MPD control and mitigation

The application of closed-loop systems adds preventive and mitigation barriers to increase the overall integrity of the well. MPD in a closed-loop system provides a flexible response with these barriers that are applied in advance of conventional secondary well control.

MPD provides a flexible response with control and mitigation barriers that are applied in advance of conventional secondary well control.

Proactive control of annular pressure manages wellbore pressure variations, such as those that occur during transitions from pumps-on and pumps-off, preventing potential kicks or losses during connections than can quickly escalate into a well control event. Monitoring and analyzing data on a continuous basis also provides feedback for updating pore pressure predictions on the fly and for modeling future well designs.

If an influx occurs, the system provides mitigation options ahead of changing mud weight or closing the BOP. Detected immediately at only a fraction of a barrel, the influx is immediately countered with a change in downhole pressure achieved by applying annular backpressure via the MPD automated choke manifold at surface.
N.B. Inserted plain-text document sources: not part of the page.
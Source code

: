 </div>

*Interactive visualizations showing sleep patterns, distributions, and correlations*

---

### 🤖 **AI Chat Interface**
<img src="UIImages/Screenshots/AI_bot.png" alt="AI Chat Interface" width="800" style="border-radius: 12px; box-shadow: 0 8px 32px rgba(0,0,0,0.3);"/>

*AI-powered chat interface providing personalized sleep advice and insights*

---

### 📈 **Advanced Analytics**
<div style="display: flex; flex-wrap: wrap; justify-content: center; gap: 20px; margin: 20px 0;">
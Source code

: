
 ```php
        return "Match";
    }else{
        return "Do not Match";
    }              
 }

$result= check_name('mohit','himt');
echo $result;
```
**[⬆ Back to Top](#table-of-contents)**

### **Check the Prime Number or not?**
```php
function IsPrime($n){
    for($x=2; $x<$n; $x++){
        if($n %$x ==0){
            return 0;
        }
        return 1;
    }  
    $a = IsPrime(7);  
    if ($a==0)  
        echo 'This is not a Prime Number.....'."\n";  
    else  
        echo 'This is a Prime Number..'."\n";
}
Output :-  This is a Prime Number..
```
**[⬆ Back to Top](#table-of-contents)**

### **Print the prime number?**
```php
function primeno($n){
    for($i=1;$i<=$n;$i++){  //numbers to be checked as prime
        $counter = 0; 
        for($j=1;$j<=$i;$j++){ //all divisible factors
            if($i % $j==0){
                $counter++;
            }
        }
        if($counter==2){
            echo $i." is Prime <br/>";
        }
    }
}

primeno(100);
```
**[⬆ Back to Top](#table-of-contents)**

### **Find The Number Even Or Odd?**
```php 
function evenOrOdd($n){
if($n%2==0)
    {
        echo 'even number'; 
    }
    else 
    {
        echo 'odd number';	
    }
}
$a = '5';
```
The influx is stopped while it is very small and safely circulated out of the wellbore.

During this entire process, conventional secondary well control capabilities are fully functional. In addition, crew and rig safety are enhanced by the closed-loop configuration that uses a rotating control device (RCD) above the BOP to divert returns away from the rig floor.

The ability of MPD to control and mitigate downhole pressures enhances and supplements conventional well control procedures. As an added layer of well control, these methods can be applied early, effectively and with much less disruption and cost than traditional means.

MPD enables dynamic leak-off and formation integrity tests (LOTs and FITs) to define the boundaries around PP/FG. This provides engineers with accurate numbers at depth and in real time to define the actual drilling window and navigate it by managing the bottomhole pressure.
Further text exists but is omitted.